Let me tell you some things that RC is not. It is not a New Age movement and is not part of, or a substitute for, the "mental health" system. It will not cure the physical effects of post-polio nor be able to provide information about treatments and aids (we are fortunate to have the Network to fulfill this role). If you accept my offer, you will not become a professional counsellor. You need no academic qualifications to become an excellent Co-Counsellor.

RC empowers people to take up their current challenges, broaden their horizons, and enrich all of their experiences. It may well lessen the fatigue that we suffer by freeing us of the tension from old polio memories. It may also help with that part of the fatigue which is physically based, by making it easier for us to be more sensible about pacing ourselves. RC can be a means to improve our ability to deal flexibly with (among other things) the many frustrations of the late effects of polio. If a number of Network members and our friends take it on, we could set up a special network of support for each other in which the telephone could play a key role. Those who choose to become involved in the larger RC Community would have access to a wide variety of Co-Counsellors of different ages and life situations. There is no charge for individual Co-Counselling sessions.

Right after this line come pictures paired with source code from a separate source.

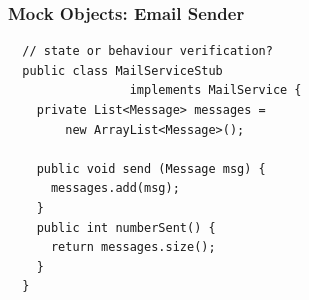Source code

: \documentclass{beamer}
\newenvironment{changemargin}[1]{%
  \begin{list}{}{%
    \setlength{\topsep}{0pt}%
    \setlength{\leftmargin}{#1}%
    \setlength{\rightmargin}{1em}
    \setlength{\listparindent}{\parindent}%
    \setlength{\itemindent}{\parindent}%
    \setlength{\parsep}{\parskip}%
  }%
  \item[]}{\end{list}}
\begin{document}
\begin{frame}[fragile]
  \frametitle{Mock Objects: Email Sender}
  \begin{changemargin}{1cm}
{\small
  \begin{lstlisting}
  // state or behaviour verification?
  public class MailServiceStub
                 implements MailService {
    private List<Message> messages =
        new ArrayList<Message>();
    
    public void send (Message msg) {
      messages.add(msg);
    }
    public int numberSent() {
      return messages.size();
    }
  }     
\end{lstlisting}
}
  \end{changemargin}
\end{frame}
\end{document}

In a fundamentals class there are two roles to be learned: the role of client and the role of counsellor. Each role informs the other. It is not possible to be a Re-evaluation Counselling counsellor without also engaging in depth in the process of being a client.

An RC counsellor needs knowledge of the theory, but the greatest tool a counsellor can have is a growing freedom from the rigidities that hamper his or her ability to be awarely there for another person and to respond spontaneously and appropriately.

Knowledge of the theory is also important for the client, enabling him or her to work effectively when it is his or her turn. In a session, both people work together as collaborating peers.

Through RC we are able to free ourselves from our rigidities by natural processes, including laughter, shaking, tears, and talking without interruption. Polio survivors have generally been strongly conditioned to manage our feelings without releasing them, and no good can come of trying to force release. The class would start off very simply, just by talking about ourselves and our lives while others listen awarely and without interruption. This process would deepen naturally as trust was built up, inhibitions dropped, and knowledge of the theory expanded and deepened through reading, thinking, and talking.

Being a Re-evaluation Counsellor does not mean keeping our attention focused on the difficult experiences of the past or the present. It does mean getting on with our lives with our attention on the goodness of people and the beauty in the world around us while having agreed-upon times to clear away the hurts of the past. If I receive a response to this article, I will present an introductory lecture after which people can make a decision as to whether or not they want to continue.